As of writing, the spot is trading at 1.3373. The Pound may remain well bid as the 10-year US-UK yield spread has narrowed slightly in the GBP-positive manner. The spread now stands at 116.4 bps vs. pre-data level of 117.1 bps. The spread had widened to 118 bps yesterday; its highest level since Aug. 15.
Still, the gains could be capped around the 5-day MA of 1.3391 as Brexit uncertainty could force the BoE to go slow with policy tightening. Further, the USD may find takers ahead of tomorrow's FOMC rate decision.
GBP/USD Technical Outlook
Haresh Menghani, Editor and Analyst at FXStreet writes, "technically, the pair might now be eyeing for a bullish break through a short-term descending trend-line resistance near the 1.3535 region, above which the upward trajectory is likely to accelerate towards the 1.3600 handle en-route post-Brexit swing high resistance near the 1.3655-60 region, touched in September.

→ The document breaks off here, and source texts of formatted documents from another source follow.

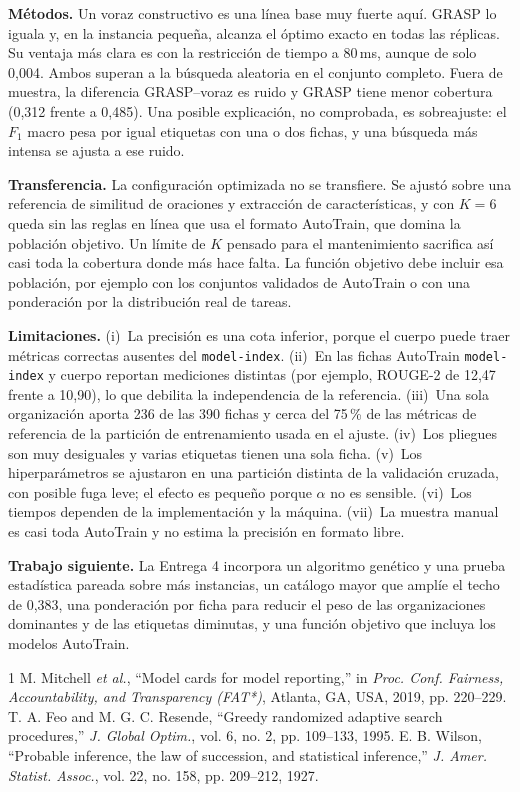 \documentclass[conference]{IEEEtran}
\begin{document}
	\textbf{M\'etodos.} Un voraz constructivo es una l\'inea base muy fuerte aqu\'i. GRASP lo iguala y, en la instancia peque\~na, alcanza el \'optimo exacto en todas las r\'eplicas. Su ventaja m\'as clara es con la restricci\'on de tiempo a 80\,ms, aunque de solo 0,004. Ambos superan a la b\'usqueda aleatoria en el conjunto completo. Fuera de muestra, la diferencia GRASP--voraz es ruido y GRASP tiene menor cobertura (0,312 frente a 0,485). Una posible explicaci\'on, no comprobada, es sobreajuste: el $F_1$ macro pesa por igual etiquetas con una o dos fichas, y una b\'usqueda m\'as intensa se ajusta a ese ruido.
	
	\textbf{Transferencia.} La configuraci\'on optimizada no se transfiere. Se ajust\'o sobre una referencia de similitud de oraciones y extracci\'on de caracter\'isticas, y con $K=6$ queda sin las reglas en l\'inea que usa el formato AutoTrain, que domina la poblaci\'on objetivo. Un l\'imite de $K$ pensado para el mantenimiento sacrifica as\'i casi toda la cobertura donde m\'as hace falta. La funci\'on objetivo debe incluir esa poblaci\'on, por ejemplo con los conjuntos validados de AutoTrain o con una ponderaci\'on por la distribuci\'on real de tareas.
	
	\textbf{Limitaciones.}
	(i)~La precisi\'on es una cota inferior, porque el cuerpo puede traer m\'etricas correctas ausentes del \texttt{model-index}.
	(ii)~En las fichas AutoTrain \texttt{model-index} y cuerpo reportan mediciones distintas (por ejemplo, ROUGE-2 de 12,47 frente a 10,90), lo que debilita la independencia de la referencia.
	(iii)~Una sola organizaci\'on aporta 236 de las 390 fichas y cerca del 75\,\% de las m\'etricas de referencia de la partici\'on de entrenamiento usada en el ajuste.
	(iv)~Los pliegues son muy desiguales y varias etiquetas tienen una sola ficha.
	(v)~Los hiperpar\'ametros se ajustaron en una partici\'on distinta de la validaci\'on cruzada, con posible fuga leve; el efecto es peque\~no porque $\alpha$ no es sensible.
	(vi)~Los tiempos dependen de la implementaci\'on y la m\'aquina.
	(vii)~La muestra manual es casi toda AutoTrain y no estima la precisi\'on en formato libre.
	
	\textbf{Trabajo siguiente.} La Entrega 4 incorpora un algoritmo gen\'etico y una prueba estad\'istica pareada sobre m\'as instancias, un cat\'alogo mayor que ampl\'ie el techo de 0,383, una ponderaci\'on por ficha para reducir el peso de las organizaciones dominantes y de las etiquetas diminutas, y una funci\'on objetivo que incluya los modelos AutoTrain.
	
	\begin{thebibliography}{1}
		 M. Mitchell \emph{et al.}, ``Model cards for model reporting,'' in \emph{Proc. Conf. Fairness, Accountability, and Transparency (FAT*)}, Atlanta, GA, USA, 2019, pp. 220--229.
		 T. A. Feo and M. G. C. Resende, ``Greedy randomized adaptive search procedures,'' \emph{J. Global Optim.}, vol. 6, no. 2, pp. 109--133, 1995.
		 E. B. Wilson, ``Probable inference, the law of succession, and statistical inference,'' \emph{J. Amer. Statist. Assoc.}, vol. 22, no. 158, pp. 209--212, 1927.
	\end{thebibliography}
	
\end{document}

Alternatively, any profit-taking might now find immediate support near the 1.3480 region, which if broken could drag the pair back towards 1.3430-25 area en-route the 1.3385 strong support. A convincing break below the mentioned support levels might now negate any near-term bullish bias and turn the pair vulnerable to head back towards retesting the 1.3320 support area ahead of the 1.3300 handle."